• _WHAT YOU HAVE TO DO_
Pick each line that has "README" out of the records.

• _THE RECORDS_
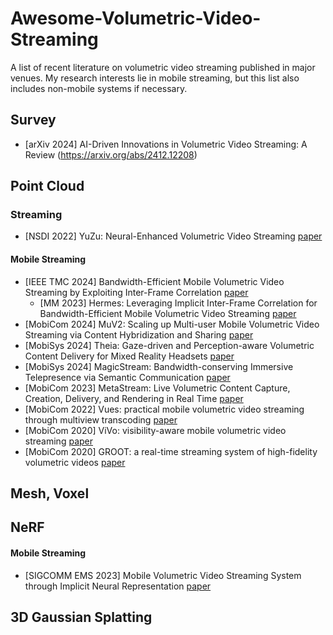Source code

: # Awesome-Volumetric-Video-Streaming
A list of recent literature on volumetric video streaming published in major venues. My research interests lie in mobile streaming, but this list also includes non-mobile systems if necessary.

## Survey
* [arXiv 2024] AI-Driven Innovations in Volumetric Video Streaming: A Review (https://arxiv.org/abs/2412.12208)

## Point Cloud
### Streaming
* [NSDI 2022] YuZu: Neural-Enhanced Volumetric Video Streaming [paper](https://www.usenix.org/conference/nsdi22/presentation/zhang-anlan)

#### Mobile Streaming
* [IEEE TMC 2024] Bandwidth-Efficient Mobile Volumetric Video Streaming by Exploiting Inter-Frame Correlation [paper](https://dl.acm.org/doi/10.1109/TMC.2024.3367750)
  * [MM 2023] Hermes: Leveraging Implicit Inter-Frame Correlation for Bandwidth-Efficient Mobile Volumetric Video Streaming [paper](https://dl.acm.org/doi/10.1145/3581783.3613907)
* [MobiCom 2024] MuV2: Scaling up Multi-user Mobile Volumetric Video Streaming via Content Hybridization and Sharing [paper](https://dl.acm.org/doi/10.1145/3636534.3649364)
* [MobiSys 2024] Theia: Gaze-driven and Perception-aware Volumetric Content Delivery for Mixed Reality Headsets [paper](https://dl.acm.org/doi/10.1145/3643832.3661858)
* [MobiSys 2024] MagicStream: Bandwidth-conserving Immersive Telepresence via Semantic Communication [paper](https://dl.acm.org/doi/10.1145/3666025.3699344)
* [MobiCom 2023] MetaStream: Live Volumetric Content Capture, Creation, Delivery, and Rendering in Real Time [paper](https://dl.acm.org/doi/10.1145/3570361.3592530)
* [MobiCom 2022] Vues: practical mobile volumetric video streaming through multiview transcoding [paper](https://dl.acm.org/doi/10.1145/3495243.3517027)
* [MobiCom 2020] ViVo: visibility-aware mobile volumetric video streaming [paper](https://dl.acm.org/doi/10.1145/3372224.3380888)
* [MobiCom 2020] GROOT: a real-time streaming system of high-fidelity volumetric videos [paper](https://dl.acm.org/doi/10.1145/3372224.3419214)


## Mesh, Voxel


## NeRF
#### Mobile Streaming
* [SIGCOMM EMS 2023] Mobile Volumetric Video Streaming System through Implicit Neural Representation [paper](https://dl.acm.org/doi/10.1145/3609395.3610593)


## 3D Gaussian Splatting

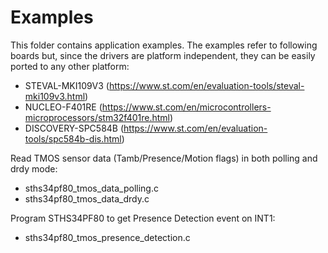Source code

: # Examples

This folder contains application examples. The examples refer to following boards but, since the drivers are platform independent, they can be easily ported to any other platform: 

- STEVAL-MKI109V3 (https://www.st.com/en/evaluation-tools/steval-mki109v3.html)
- NUCLEO-F401RE (https://www.st.com/en/microcontrollers-microprocessors/stm32f401re.html)
- DISCOVERY-SPC584B (https://www.st.com/en/evaluation-tools/spc584b-dis.html)

Read TMOS sensor data (Tamb/Presence/Motion flags) in both polling and drdy mode:

  - sths34pf80_tmos_data_polling.c
  - sths34pf80_tmos_data_drdy.c

Program STHS34PF80 to get Presence Detection event on INT1:

  - sths34pf80_tmos_presence_detection.c
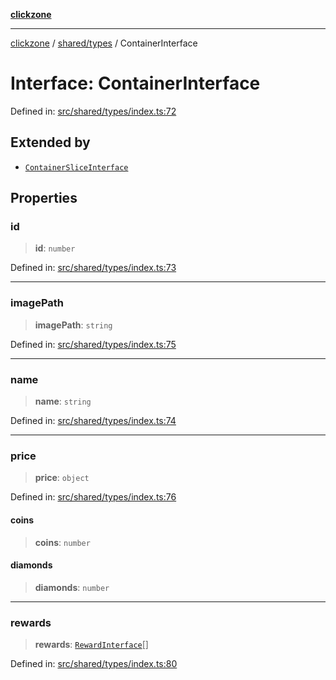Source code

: [**clickzone**](../../../README.md)

***

[clickzone](../../../README.md) / [shared/types](../README.md) / ContainerInterface

# Interface: ContainerInterface

Defined in: [src/shared/types/index.ts:72](https://github.com/MaximBri/ClickZone/blob/20f3f0d061a7c50a96ed5bba64acbc325a456072/client/src/shared/types/index.ts#L72)

## Extended by

- [`ContainerSliceInterface`](ContainerSliceInterface.md)

## Properties

### id

> **id**: `number`

Defined in: [src/shared/types/index.ts:73](https://github.com/MaximBri/ClickZone/blob/20f3f0d061a7c50a96ed5bba64acbc325a456072/client/src/shared/types/index.ts#L73)

***

### imagePath

> **imagePath**: `string`

Defined in: [src/shared/types/index.ts:75](https://github.com/MaximBri/ClickZone/blob/20f3f0d061a7c50a96ed5bba64acbc325a456072/client/src/shared/types/index.ts#L75)

***

### name

> **name**: `string`

Defined in: [src/shared/types/index.ts:74](https://github.com/MaximBri/ClickZone/blob/20f3f0d061a7c50a96ed5bba64acbc325a456072/client/src/shared/types/index.ts#L74)

***

### price

> **price**: `object`

Defined in: [src/shared/types/index.ts:76](https://github.com/MaximBri/ClickZone/blob/20f3f0d061a7c50a96ed5bba64acbc325a456072/client/src/shared/types/index.ts#L76)

#### coins

> **coins**: `number`

#### diamonds

> **diamonds**: `number`

***

### rewards

> **rewards**: [`RewardInterface`](RewardInterface.md)[]

Defined in: [src/shared/types/index.ts:80](https://github.com/MaximBri/ClickZone/blob/20f3f0d061a7c50a96ed5bba64acbc325a456072/client/src/shared/types/index.ts#L80)
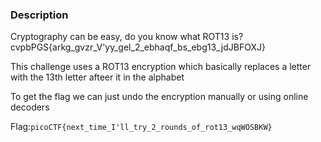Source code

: ### Description
Cryptography can be easy, do you know what ROT13 is? cvpbPGS{arkg_gvzr_V'yy_gel_2_ebhaqf_bs_ebg13_jdJBFOXJ}

This challenge uses a ROT13 encryption which basically replaces a letter with the 13th letter afteer it in the alphabet

To get the flag we can just undo the encryption manually or using online decoders

Flag:`picoCTF{next_time_I'll_try_2_rounds_of_rot13_wqWOSBKW}`
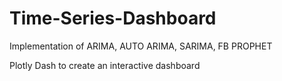 # Time-Series-Dashboard

Implementation of 
ARIMA,
 AUTO ARIMA,
 SARIMA,
 FB PROPHET

Plotly Dash to create an interactive dashboard 
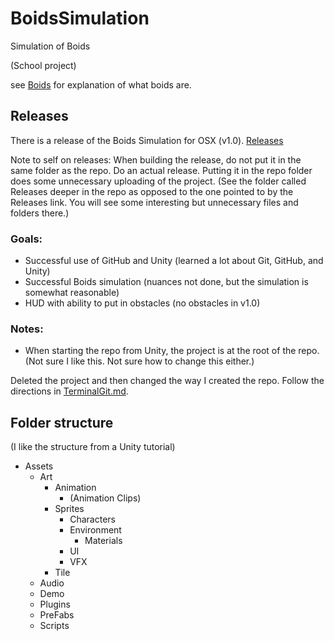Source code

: # BoidsSimulation

Simulation of Boids

(School project)

see [Boids](https://en.wikipedia.org/wiki/Boids) for explanation of what boids are.

## Releases

There is a release of the Boids Simulation for OSX (v1.0).  [Releases](https://github.com/MichaelTMiyoshi/BoidsSimulation/releases)

Note to self on releases: When building the release, do not put it in the same folder as the repo.  Do an actual release.  Putting it in the repo folder does some unnecessary uploading of the project.  (See the folder called Releases deeper in the repo as opposed to the one pointed to by the Releases link.  You will see some interesting but unnecessary files and folders there.)

### Goals:
* Successful use of GitHub and Unity (learned a lot about Git, GitHub, and Unity)
* Successful Boids simulation (nuances not done, but the simulation is somewhat reasonable)
* HUD with ability to put in obstacles (no obstacles in v1.0)

### Notes:
* When starting the repo from Unity, the project is at the root of the repo.  (Not sure I like this.  Not sure how to change this either.)

Deleted the project and then changed the way I created the repo.  Follow the directions in [TerminalGit.md](TerminalGit.md).

## Folder structure
(I like the structure from a Unity tutorial)
* Assets
  * Art
    * Animation
      * (Animation Clips)
    * Sprites
      * Characters
      * Environment
        * Materials
      * UI
      * VFX
    * Tile
  * Audio
  * Demo
  * Plugins
  * PreFabs
  * Scripts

• _RESULT_
: [**clickzone**](../../../README.md)
[clickzone](../../../README.md) / [shared/types](../README.md) / ContainerInterface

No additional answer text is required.